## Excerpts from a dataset

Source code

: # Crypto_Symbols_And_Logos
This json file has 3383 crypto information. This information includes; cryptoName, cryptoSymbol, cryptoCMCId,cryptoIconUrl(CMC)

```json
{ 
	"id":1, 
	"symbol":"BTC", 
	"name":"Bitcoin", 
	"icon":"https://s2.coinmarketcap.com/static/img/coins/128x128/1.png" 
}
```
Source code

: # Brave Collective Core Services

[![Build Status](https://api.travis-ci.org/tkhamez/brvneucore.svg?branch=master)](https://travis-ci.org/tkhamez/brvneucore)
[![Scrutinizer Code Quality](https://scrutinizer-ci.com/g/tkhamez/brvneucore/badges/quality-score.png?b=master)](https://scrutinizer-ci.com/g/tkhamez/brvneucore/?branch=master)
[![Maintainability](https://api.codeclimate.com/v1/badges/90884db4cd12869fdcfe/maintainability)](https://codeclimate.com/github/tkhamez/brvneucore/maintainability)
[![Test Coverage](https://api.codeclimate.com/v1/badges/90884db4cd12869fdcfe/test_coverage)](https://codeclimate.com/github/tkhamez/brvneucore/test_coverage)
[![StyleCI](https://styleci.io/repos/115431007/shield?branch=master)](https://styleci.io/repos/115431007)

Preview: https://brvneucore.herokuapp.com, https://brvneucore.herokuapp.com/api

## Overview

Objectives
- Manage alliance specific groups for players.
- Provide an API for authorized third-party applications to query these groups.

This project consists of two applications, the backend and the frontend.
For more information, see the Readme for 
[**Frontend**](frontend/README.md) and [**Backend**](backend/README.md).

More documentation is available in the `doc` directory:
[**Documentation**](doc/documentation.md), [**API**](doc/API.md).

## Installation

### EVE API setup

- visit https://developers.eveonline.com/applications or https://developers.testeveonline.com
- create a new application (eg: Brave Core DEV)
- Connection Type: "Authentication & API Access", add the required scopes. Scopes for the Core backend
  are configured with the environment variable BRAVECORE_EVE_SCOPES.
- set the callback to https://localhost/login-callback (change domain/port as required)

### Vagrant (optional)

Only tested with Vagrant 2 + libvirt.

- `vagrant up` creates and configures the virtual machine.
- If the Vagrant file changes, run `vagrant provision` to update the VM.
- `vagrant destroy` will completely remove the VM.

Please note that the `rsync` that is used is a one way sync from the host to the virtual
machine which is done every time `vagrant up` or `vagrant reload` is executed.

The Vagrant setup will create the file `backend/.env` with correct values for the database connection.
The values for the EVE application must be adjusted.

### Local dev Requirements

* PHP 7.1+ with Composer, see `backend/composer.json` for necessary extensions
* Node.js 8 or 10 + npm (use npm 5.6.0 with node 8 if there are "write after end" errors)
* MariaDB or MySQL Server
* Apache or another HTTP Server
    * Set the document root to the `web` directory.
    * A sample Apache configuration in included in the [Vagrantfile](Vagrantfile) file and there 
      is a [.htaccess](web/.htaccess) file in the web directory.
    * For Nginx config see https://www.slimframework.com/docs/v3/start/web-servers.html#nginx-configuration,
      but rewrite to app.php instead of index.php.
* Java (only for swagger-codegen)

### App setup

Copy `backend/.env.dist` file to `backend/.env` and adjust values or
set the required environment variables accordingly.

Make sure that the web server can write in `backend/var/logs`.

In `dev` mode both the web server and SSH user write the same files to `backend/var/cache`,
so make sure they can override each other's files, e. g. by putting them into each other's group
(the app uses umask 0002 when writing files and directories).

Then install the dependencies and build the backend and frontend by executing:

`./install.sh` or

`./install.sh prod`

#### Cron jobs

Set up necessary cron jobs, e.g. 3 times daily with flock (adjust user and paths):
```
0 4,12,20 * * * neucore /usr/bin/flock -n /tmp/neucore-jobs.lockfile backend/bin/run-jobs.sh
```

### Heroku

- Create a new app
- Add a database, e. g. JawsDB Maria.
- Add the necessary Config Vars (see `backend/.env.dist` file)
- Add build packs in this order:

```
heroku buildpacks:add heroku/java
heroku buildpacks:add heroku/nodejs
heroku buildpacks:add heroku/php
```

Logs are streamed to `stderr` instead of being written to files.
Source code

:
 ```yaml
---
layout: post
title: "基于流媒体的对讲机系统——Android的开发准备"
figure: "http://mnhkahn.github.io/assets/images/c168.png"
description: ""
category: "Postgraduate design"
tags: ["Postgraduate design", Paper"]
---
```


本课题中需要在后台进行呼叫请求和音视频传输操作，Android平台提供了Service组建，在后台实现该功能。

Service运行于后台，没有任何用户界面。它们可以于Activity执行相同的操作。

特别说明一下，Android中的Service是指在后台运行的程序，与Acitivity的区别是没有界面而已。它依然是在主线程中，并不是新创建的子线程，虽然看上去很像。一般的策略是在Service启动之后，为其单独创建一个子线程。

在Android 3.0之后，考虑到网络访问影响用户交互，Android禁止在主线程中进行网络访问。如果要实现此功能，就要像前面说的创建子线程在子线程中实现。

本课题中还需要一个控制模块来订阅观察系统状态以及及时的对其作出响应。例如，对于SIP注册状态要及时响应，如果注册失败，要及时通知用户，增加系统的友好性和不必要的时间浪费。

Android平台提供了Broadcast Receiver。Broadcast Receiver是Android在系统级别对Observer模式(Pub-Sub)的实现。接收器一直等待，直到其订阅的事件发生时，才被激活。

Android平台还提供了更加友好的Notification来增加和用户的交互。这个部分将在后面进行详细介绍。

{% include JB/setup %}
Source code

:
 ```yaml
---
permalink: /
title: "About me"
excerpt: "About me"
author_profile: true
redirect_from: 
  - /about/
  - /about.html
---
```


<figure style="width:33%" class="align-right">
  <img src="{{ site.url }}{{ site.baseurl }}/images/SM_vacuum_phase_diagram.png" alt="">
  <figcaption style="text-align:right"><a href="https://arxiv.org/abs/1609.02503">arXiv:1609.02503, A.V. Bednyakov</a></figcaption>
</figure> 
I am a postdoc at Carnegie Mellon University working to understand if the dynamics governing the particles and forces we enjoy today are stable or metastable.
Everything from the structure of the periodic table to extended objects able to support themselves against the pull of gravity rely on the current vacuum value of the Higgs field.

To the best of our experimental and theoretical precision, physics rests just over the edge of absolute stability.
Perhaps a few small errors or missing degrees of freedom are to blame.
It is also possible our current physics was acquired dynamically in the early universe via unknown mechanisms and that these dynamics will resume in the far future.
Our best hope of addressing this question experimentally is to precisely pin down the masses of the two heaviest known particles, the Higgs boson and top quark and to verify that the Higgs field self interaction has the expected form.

## Aim of the task
Find the lines above that contain the string "design" and answer with how many there are, nothing else.

## Solved exercise
2